Bruce Schneier has a great article out on the bogus "War On Terror", wondering why every much-ballyhoed terrorism suspect that is arrested is a borderline mental defective - "Portrait of the Modern Terrorist as an Idiot" - have all our freedoms been stripped away just to "protect" us from morons ? Kudos to New York Mayor Bloomberg for being one of the few modern day politicians not to use the opportunity to exploit "The Power Of Nightmares" (unlike his awful predecessor) and instead tell people not to worry about minute threats.
The recently publicized terrorist plot to blow up John F. Kennedy International Airport, like so many of the terrorist plots over the past few years, is a study in alarmism and incompetence: on the part of the terrorists, our government and the press.
Terrorism is a real threat, and one that needs to be addressed by appropriate means.
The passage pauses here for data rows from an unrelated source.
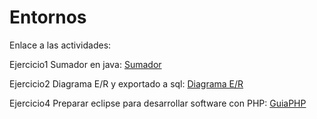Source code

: # Entornos
Enlace a las actividades:

Ejercicio1 Sumador en java: 
[Sumador](https://github.com/lfloen2000/Entornos/tree/master/src/entornos/Unidad2/PracticaobligatoriaUnidad2/Ejercicio1/Sumador.java)


Ejercicio2 Diagrama E/R y exportado a sql: 
[Diagrama E/R](https://github.com/lfloen2000/Entornos/tree/master/src/entornos/Unidad2/PracticaobligatoriaUnidad2/Ejercicio2)

Ejercicio4 Preparar eclipse para desarrollar software con PHP: 
[GuiaPHP](https://github.com/lfloen2000/Entornos/tree/master/src/entornos/Unidad2/PracticaobligatoriaUnidad2/Ejercicio4)
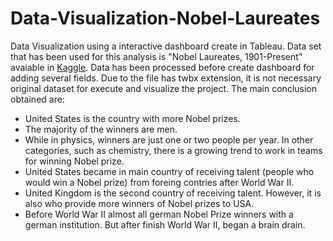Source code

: # Data-Visualization-Nobel-Laureates
Data Visualization using a interactive dashboard create in Tableau. Data set that has been used for this analysis is "Nobel Laureates, 1901-Present" avaiable in [Kaggle](https://www.kaggle.com/). Data has been processed before create dashboard for adding several fields. Due to the file has twbx extension, it is not necessary original dataset for execute and visualize the project.
The main conclusion obtained are:

- United States is the country with more Nobel prizes.
- The majority of the winners are men.
- While in physics, winners are just one or two people per year. In other categories, such as chemistry, there is a growing trend to work in teams for winning Nobel prize.
- United States became in main country of receiving talent (people who would win a Nobel prize) from foreing contries after World War II.
- United Kingdom is the second country of receiving talent. However, it is also who provide more winners of Nobel prizes to USA.
- Before World War II almost all german Nobel Prize winners with a german institution. But after finish World War II, began a brain drain.


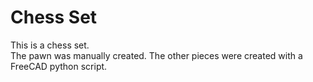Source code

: # Chess Set
This is a chess set.  
The pawn was manually created.
The other pieces were created with a FreeCAD python script.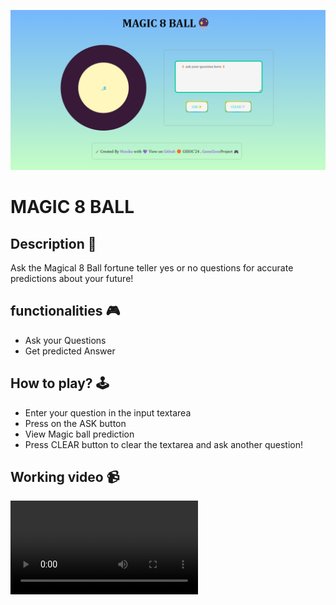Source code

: ![alt preview image](./asset/Magic_8_ball.png)

# **MAGIC 8 BALL**

## **Description 📃**

Ask the Magical 8 Ball fortune teller yes or no questions for accurate predictions about your future!

## **functionalities 🎮**
- Ask your Questions
- Get predicted Answer

## **How to play? 🕹️**

- Enter your question in the input textarea
- Press on the ASK button
- View Magic ball prediction
- Press CLEAR button to clear the textarea and ask another question!

<!-- ## **Screenshots 📸** -->
<!-- ![image](url) -->

## **Working video 📹**

![video](./asset/Magic_8_ball.mp4)

<!-- add your working video over here -->
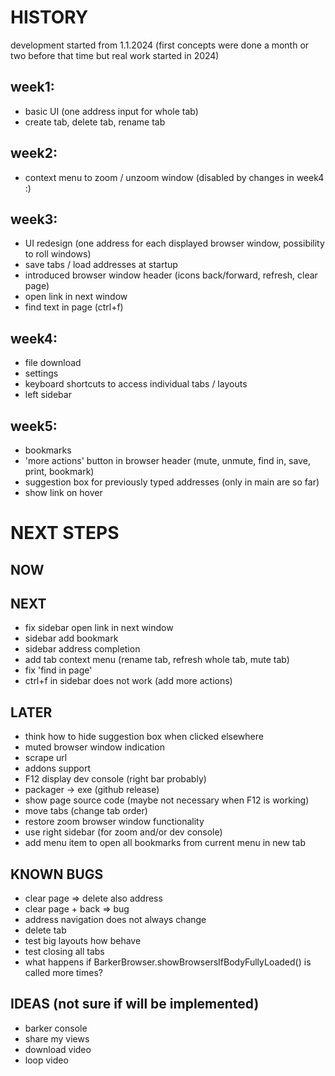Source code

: # HISTORY
development started from 1.1.2024 
(first concepts were done a month or two before that time but real work started in 2024)

## week1: 
* basic UI (one address input for whole tab)
* create tab, delete tab, rename tab
## week2: 
* context menu to zoom / unzoom window (disabled by changes in week4 :)
## week3: 
* UI redesign (one address for each displayed browser window, possibility to roll windows)
* save tabs / load addresses at startup
* introduced browser window header (icons back/forward, refresh, clear page)
* open link in next window
* find text in page (ctrl+f)
## week4: 
* file download
* settings
* keyboard shortcuts to access individual tabs / layouts
* left sidebar
## week5: 
* bookmarks
* 'more actions' button in browser header (mute, unmute, find in, save, print, bookmark)
* suggestion box for previously typed addresses (only in main are so far)
* show link on hover


# NEXT STEPS

## NOW

## NEXT
* fix sidebar open link in next window
* sidebar add bookmark
* sidebar address completion
* add tab context menu (rename tab, refresh whole tab, mute tab)
* fix 'find in page'
* ctrl+f in sidebar does not work (add more actions)

## LATER
* think how to hide suggestion box when clicked elsewhere
* muted browser window indication
* scrape url
* addons support
* F12 display dev console (right bar probably)
* packager → exe (github release)
* show page source code (maybe not necessary when F12 is working)
* move tabs (change tab order)
* restore zoom browser window functionality
* use right sidebar (for zoom and/or dev console)
* add menu item to open all bookmarks from current menu in new tab

## KNOWN BUGS
* clear page => delete also address
* clear page + back => bug
* address navigation does not always change
* delete tab
* test big layouts how behave
* test closing all tabs
* what happens if BarkerBrowser.showBrowsersIfBodyFullyLoaded() is called more times?

## IDEAS (not sure if will be implemented)
* barker console
* share my views
* download video
* loop video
But allowing ourselves to be terrorized by wannabe terrorists and unrealistic plots -- and worse, allowing our essential freedoms to be lost by using them as an excuse -- is wrong.
The alleged plan, to blow up JFK's fuel tanks and a small segment of the 40-mile petroleum pipeline that supplies the airport, was ridiculous. The fuel tanks are thick-walled, making them hard to damage. The airport tanks are separated from the pipelines by cutoff valves, so even if a fire broke out at the tanks, it would not back up into the pipelines. And the pipeline couldn't blow up in any case, since there's no oxygen to aid combustion. Not that the terrorists ever got to the stage -- or demonstrated that they could get there -- where they actually obtained explosives. Or even a current map of the airport's infrastructure.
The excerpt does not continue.